The single ‘cherub’ survives with a full face and a body, albeit with a degraded central feature, perhaps originally a ‘swag’ of fruit decoration or something similar (Figure 130) which is paralleled on the Vasa, and perhaps enclosing a mask, as survives on the second pair. He has wings, so that, when photoshopped as a pair, are back-to-back and suggest that he once formed part of a decorative arcade; the surviving pair also suggest reasonable grounds for a similar decorative arcading and may be seen beneath the counter-stern in many depictions of ships of the period (see link below in Oliphant ship portrait, at 0).
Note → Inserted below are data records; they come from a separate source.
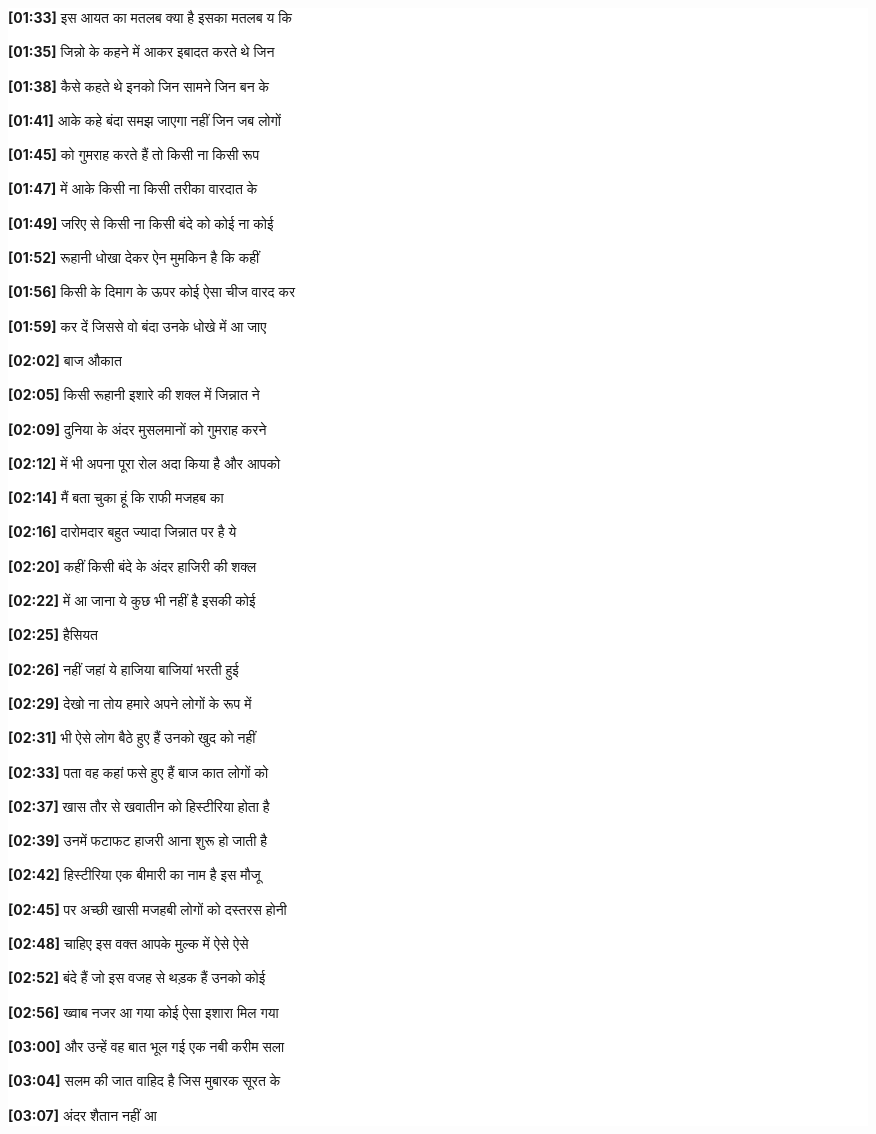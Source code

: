 **[01:33]** इस आयत का मतलब क्या है इसका मतलब य कि

**[01:35]** जिन्नो के कहने में आकर इबादत करते थे जिन

**[01:38]** कैसे कहते थे इनको जिन सामने जिन बन के

**[01:41]** आके कहे बंदा समझ जाएगा नहीं जिन जब लोगों

**[01:45]** को गुमराह करते हैं तो किसी ना किसी रूप

**[01:47]** में आके किसी ना किसी तरीका वारदात के

**[01:49]** जरिए से किसी ना किसी बंदे को कोई ना कोई

**[01:52]** रूहानी धोखा देकर ऐन मुमकिन है कि कहीं

**[01:56]** किसी के दिमाग के ऊपर कोई ऐसा चीज वारद कर

**[01:59]** कर दें जिससे वो बंदा उनके धोखे में आ जाए

**[02:02]** बाज औकात

**[02:05]** किसी रूहानी इशारे की शक्ल में जिन्नात ने

**[02:09]** दुनिया के अंदर मुसलमानों को गुमराह करने

**[02:12]** में भी अपना पूरा रोल अदा किया है और आपको

**[02:14]** मैं बता चुका हूं कि राफी मजहब का

**[02:16]** दारोमदार बहुत ज्यादा जिन्नात पर है ये

**[02:20]** कहीं किसी बंदे के अंदर हाजिरी की शक्ल

**[02:22]** में आ जाना ये कुछ भी नहीं है इसकी कोई

**[02:25]** हैसियत

**[02:26]** नहीं जहां ये हाजिया बाजियां भरती हुई

**[02:29]** देखो ना तोय हमारे अपने लोगों के रूप में

**[02:31]** भी ऐसे लोग बैठे हुए हैं उनको खुद को नहीं

**[02:33]** पता वह कहां फसे हुए हैं बाज कात लोगों को

**[02:37]** खास तौर से खवातीन को हिस्टीरिया होता है

**[02:39]** उनमें फटाफट हाजरी आना शुरू हो जाती है

**[02:42]** हिस्टीरिया एक बीमारी का नाम है इस मौजू

**[02:45]** पर अच्छी खासी मजहबी लोगों को दस्तरस होनी

**[02:48]** चाहिए इस वक्त आपके मुल्क में ऐसे ऐसे

**[02:52]** बंदे हैं जो इस वजह से थड़क हैं उनको कोई

**[02:56]** ख्वाब नजर आ गया कोई ऐसा इशारा मिल गया

**[03:00]** और उन्हें वह बात भूल गई एक नबी करीम सला

**[03:04]** सलम की जात वाहिद है जिस मुबारक सूरत के

**[03:07]** अंदर शैतान नहीं आ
His face is extremely distinctive to the point of idiosyncrasy, particularly in the jawline, which suggests perhaps that the design did not originate with the carver, but has its origins in a template, perhaps a print of the subject. Dissemination of artistic models and subjects through the increasing availability of prints is widely attested at the period and is a well-known method of artistic transmission, particularly in an artisan context such as this. TW concurs with this assessment (Pers. comm., Tanja Watson, Data Services Unit, English Heritage, 11.09.2013). Nevertheless, the face is detailed and skilful, an impression of skill reinforced by the fact that they resemble one another so closely, a technical achievement that suggests a certain level of experience (which may have been gained in an ecclesiastical context, as suggested at 0 above). It may also suggest first-hand access to possible templates.
His wings are less skilfully carved, perhaps by a less experienced carver, perhaps a pupil or apprentice, to whom the task would have been assigned, as was normally the practice in many artisan and fine art contexts when less detailed work was required.